田中さんにしたところで、席を外したりすることもあり、すべての人の出入りを監視しているわけではない。
「桜木さんなら、いま帰ってきたけど」
「桜木さん?」
「あれ、今日は一緒だったんじゃ? あっちの部屋にいらっしゃると思うけど」
桜木というのは初めて聞く名前だった。
「ありがとうございます」と短く礼を言った。
田中さんのいう「あっちの部屋」とは、中谷常務の執務室のことだろう。中谷常務に何か用事があるのだろうか。
*
「失礼します」
ノックをするのも忘れて、ドアを開け放った。ドアの正面に執務机があるが、いると思った中谷常務はそこにはいなかった。代わりに、スーツ姿の女性が座り、パソコンに向かっていた。

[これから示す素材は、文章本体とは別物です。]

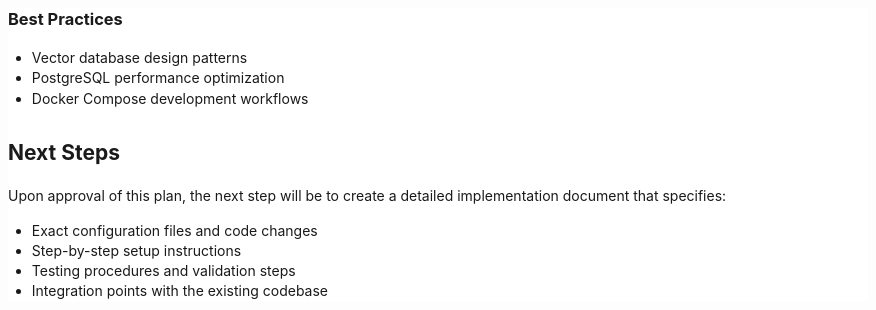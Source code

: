 ### Best Practices

- Vector database design patterns
- PostgreSQL performance optimization
- Docker Compose development workflows

## Next Steps

Upon approval of this plan, the next step will be to create a detailed implementation document that specifies:

- Exact configuration files and code changes
- Step-by-step setup instructions
- Testing procedures and validation steps
- Integration points with the existing codebase
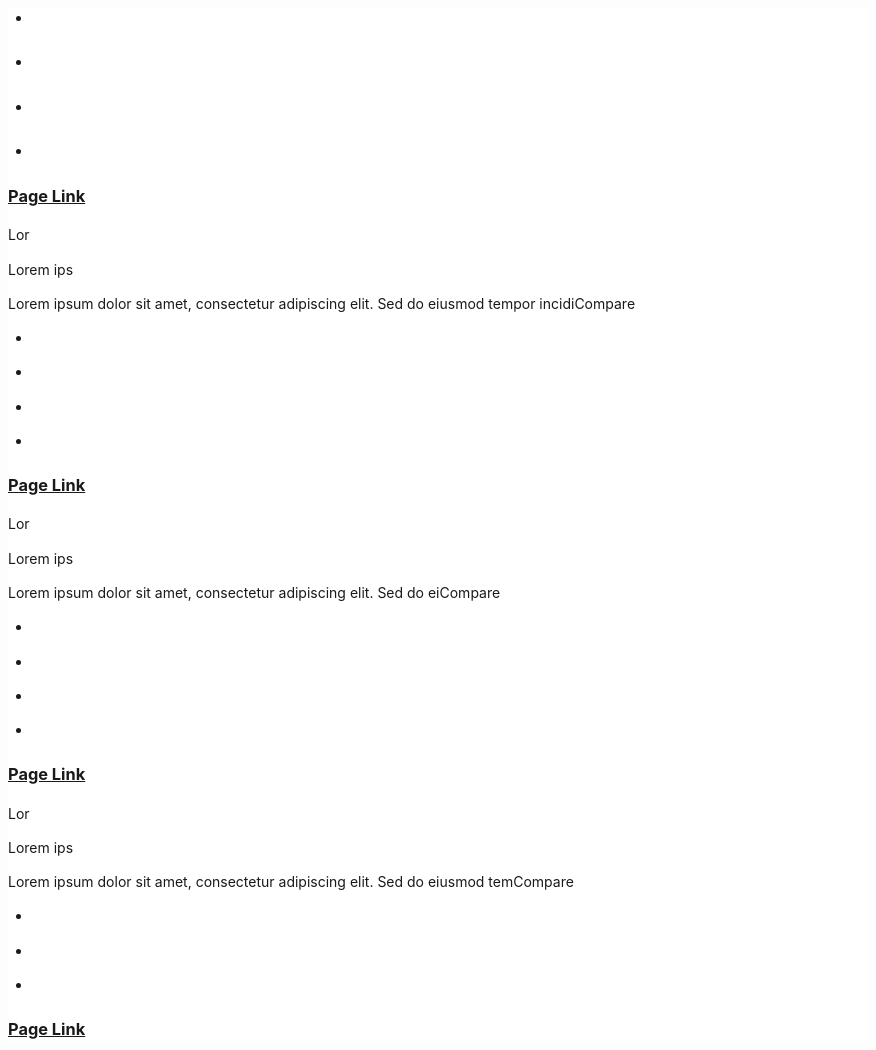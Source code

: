 *   [](/placeholder-page)

*   [](/placeholder-page)

*   [](/placeholder-page)

*   [](/placeholder-page)

### [Page Link](/placeholder-page)

Lor

Lorem ips

Lorem ipsum dolor sit amet, consectetur adipiscing elit. Sed do eiusmod tempor incidiCompare

[](/placeholder-page)

*   [](/placeholder-page)

*   [](/placeholder-page)

*   [](/placeholder-page)

*   [](/placeholder-page)

### [Page Link](/placeholder-page)

Lor

Lorem ips

Lorem ipsum dolor sit amet, consectetur adipiscing elit. Sed do eiCompare

[](/placeholder-page)

*   [](/placeholder-page)

*   [](/placeholder-page)

*   [](/placeholder-page)

*   [](/placeholder-page)

### [Page Link](/placeholder-page)

Lor

Lorem ips

Lorem ipsum dolor sit amet, consectetur adipiscing elit. Sed do eiusmod temCompare

[](/placeholder-page)

*   [](/placeholder-page)

*   [](/placeholder-page)

*   [](/placeholder-page)

### [Page Link](/placeholder-page)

僕が入ってくるのを確認すると、パソコンを叩いている手を止め、顔を上げた。
スピカだった。
驚いて、声も出ない。
スピカと目が合ったのはほんの数秒だったと思うのだが、体感としては一分ぐらいの時間に感じられた。スピカも驚いた顔をしたが、少し口端を持ち上げて、にやりと笑った。
「なんだ、思ったよりも早かったな」
「え、どうして……」
「何を動揺している?」
スピカはノートパソコンを畳んだ。そして、机の上で手を組む。
「自己紹介が遅れたな。昨日付けでこの会社の取締役になった、桜木だ」
「は?」
なんの冗談かと思ったが、スピカは笑わない。何より、着ているスーツは皺ひとつなくピンとしていて、まるでずっとこの執務室にいたかのようだった。

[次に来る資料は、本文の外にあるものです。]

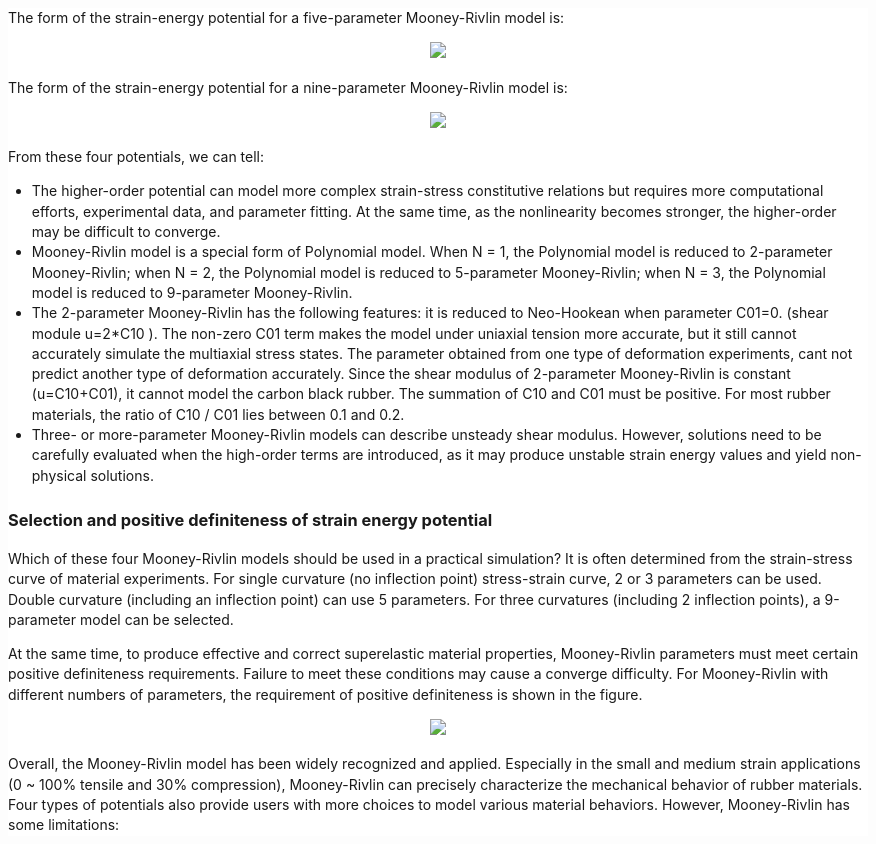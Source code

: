 The form of the strain-energy potential for a five-parameter Mooney-Rivlin model is:

<p align="center">
  <img src="https://miro.medium.com/max/500/1*sHhAPU35A9AAS-NgOhzqOA.png"/>
</p>

The form of the strain-energy potential for a nine-parameter Mooney-Rivlin model is:

<p align="center">
  <img src="https://miro.medium.com/max/705/1*ag3Qc3bCSe4k7H7haK6_CA.png"/>
</p>

From these four potentials, we can tell:

* The higher-order potential can model more complex strain-stress constitutive relations but requires more computational efforts, experimental data, and parameter fitting. At the same time, as the nonlinearity becomes stronger, the higher-order may be difficult to converge.
* Mooney-Rivlin model is a special form of Polynomial model. When N = 1, the Polynomial model is reduced to 2-parameter Mooney-Rivlin; when N = 2, the Polynomial model is reduced to 5-parameter Mooney-Rivlin; when N = 3, the Polynomial model is reduced to 9-parameter Mooney-Rivlin.
* The 2-parameter Mooney-Rivlin has the following features: it is reduced to Neo-Hookean when parameter C01=0. (shear module u=2*C10 ). The non-zero C01 term makes the model under uniaxial tension more accurate, but it still cannot accurately simulate the multiaxial stress states. The parameter obtained from one type of deformation experiments, cant not predict another type of deformation accurately. Since the shear modulus of 2-parameter Mooney-Rivlin is constant (u=C10+C01), it cannot model the carbon black rubber. The summation of C10 and C01 must be positive. For most rubber materials, the ratio of C10 / C01 lies between 0.1 and 0.2.
* Three- or more-parameter Mooney-Rivlin models can describe unsteady shear modulus. However, solutions need to be carefully evaluated when the high-order terms are introduced, as it may produce unstable strain energy values and yield non-physical solutions.

### Selection and positive definiteness of strain energy potential

Which of these four Mooney-Rivlin models should be used in a practical simulation? It is often determined from the strain-stress curve of material experiments. For single curvature (no inflection point) stress-strain curve, 2 or 3 parameters can be used. Double curvature (including an inflection point) can use 5 parameters. For three curvatures (including 2 inflection points), a 9-parameter model can be selected.

At the same time, to produce effective and correct superelastic material properties, Mooney-Rivlin parameters must meet certain positive definiteness requirements. Failure to meet these conditions may cause a converge difficulty. For Mooney-Rivlin with different numbers of parameters, the requirement of positive definiteness is shown in the figure.

<p align="center">
  <img src="https://miro.medium.com/max/739/1*aSXPwP9vi98fAhxERPG9pg.png"/>
</p>

Overall, the Mooney-Rivlin model has been widely recognized and applied. Especially in the small and medium strain applications (0 ~ 100% tensile and 30% compression), Mooney-Rivlin can precisely characterize the mechanical behavior of rubber materials. Four types of potentials also provide users with more choices to model various material behaviors. However, Mooney-Rivlin has some limitations:
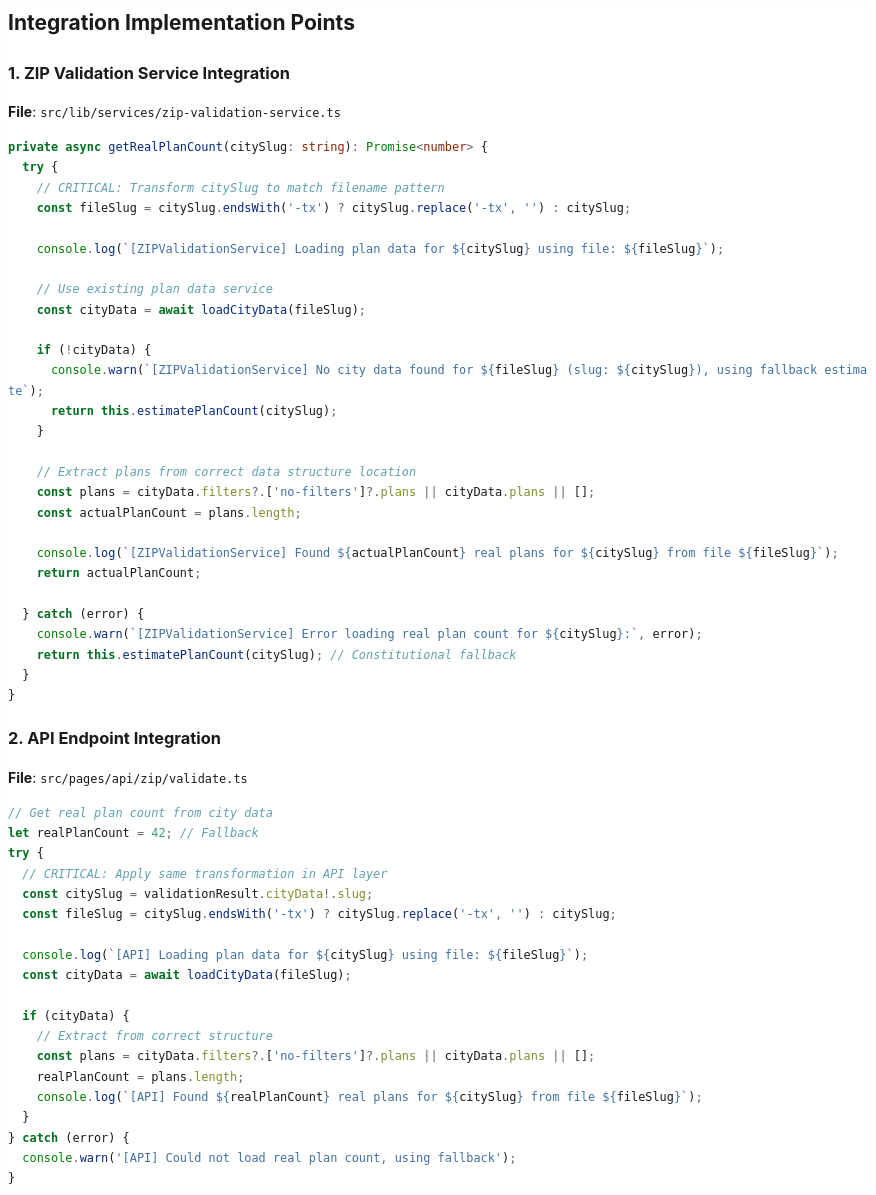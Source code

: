 ## Integration Implementation Points

### 1. ZIP Validation Service Integration

**File**: `src/lib/services/zip-validation-service.ts`

```typescript
private async getRealPlanCount(citySlug: string): Promise<number> {
  try {
    // CRITICAL: Transform citySlug to match filename pattern
    const fileSlug = citySlug.endsWith('-tx') ? citySlug.replace('-tx', '') : citySlug;
    
    console.log(`[ZIPValidationService] Loading plan data for ${citySlug} using file: ${fileSlug}`);
    
    // Use existing plan data service
    const cityData = await loadCityData(fileSlug);
    
    if (!cityData) {
      console.warn(`[ZIPValidationService] No city data found for ${fileSlug} (slug: ${citySlug}), using fallback estimate`);
      return this.estimatePlanCount(citySlug);
    }
    
    // Extract plans from correct data structure location
    const plans = cityData.filters?.['no-filters']?.plans || cityData.plans || [];
    const actualPlanCount = plans.length;
    
    console.log(`[ZIPValidationService] Found ${actualPlanCount} real plans for ${citySlug} from file ${fileSlug}`);
    return actualPlanCount;
    
  } catch (error) {
    console.warn(`[ZIPValidationService] Error loading real plan count for ${citySlug}:`, error);
    return this.estimatePlanCount(citySlug); // Constitutional fallback
  }
}
```

### 2. API Endpoint Integration

**File**: `src/pages/api/zip/validate.ts`

```typescript
// Get real plan count from city data
let realPlanCount = 42; // Fallback
try {
  // CRITICAL: Apply same transformation in API layer
  const citySlug = validationResult.cityData!.slug;
  const fileSlug = citySlug.endsWith('-tx') ? citySlug.replace('-tx', '') : citySlug;
  
  console.log(`[API] Loading plan data for ${citySlug} using file: ${fileSlug}`);
  const cityData = await loadCityData(fileSlug);
  
  if (cityData) {
    // Extract from correct structure
    const plans = cityData.filters?.['no-filters']?.plans || cityData.plans || [];
    realPlanCount = plans.length;
    console.log(`[API] Found ${realPlanCount} real plans for ${citySlug} from file ${fileSlug}`);
  }
} catch (error) {
  console.warn('[API] Could not load real plan count, using fallback');
}
```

「この営業所に新卒がドライバーとして働いていると聞いたのでな。どんな奴だろうと関心をもったわけだ。たまに抜き打ちの配送チェックを行なっていたらしいが、ここ数年は人手不足で実施されていなかったらしい。
ちょうどいいと思って、田中主任に頼んで社用車を出してもらい、私が抜き打ちのチェックを行った。その後配送に同行し、勤務態度のチェックも行った。いまそのレポートをまとめていたところだよ」
「まさか……だって、ただのジャージだったから……」
「会社の制服だったら目立つから、抜き打ちチェックの意味がないだろう? かといって、スーツで行くわけにもいかないしな。
案の定、チェックが行き届いていなかったからか、膨大な規則違反が見つかったよ。配送後に講習をするので、参加するように。レポートの提出も、だ」
「でも……」
「特に鍵の抜き忘れは重大な規則違反だ。トラックが盗難される恐れがあるので、本来は厳重処罰の対象となる。だが、キミも相当肝を冷やしただろうし、初回なので、特別に不問とする」とスピカは言った。「まあ、それはトラックの中でも言った通りだが」
そういえば、と思い出した。トラックの中で会ったときも、「鍵の抜き忘れを不問にする」と言っていたのだ。てっきり、あの時は、警察に通報しないことと交換条件だと思っていたのだが……。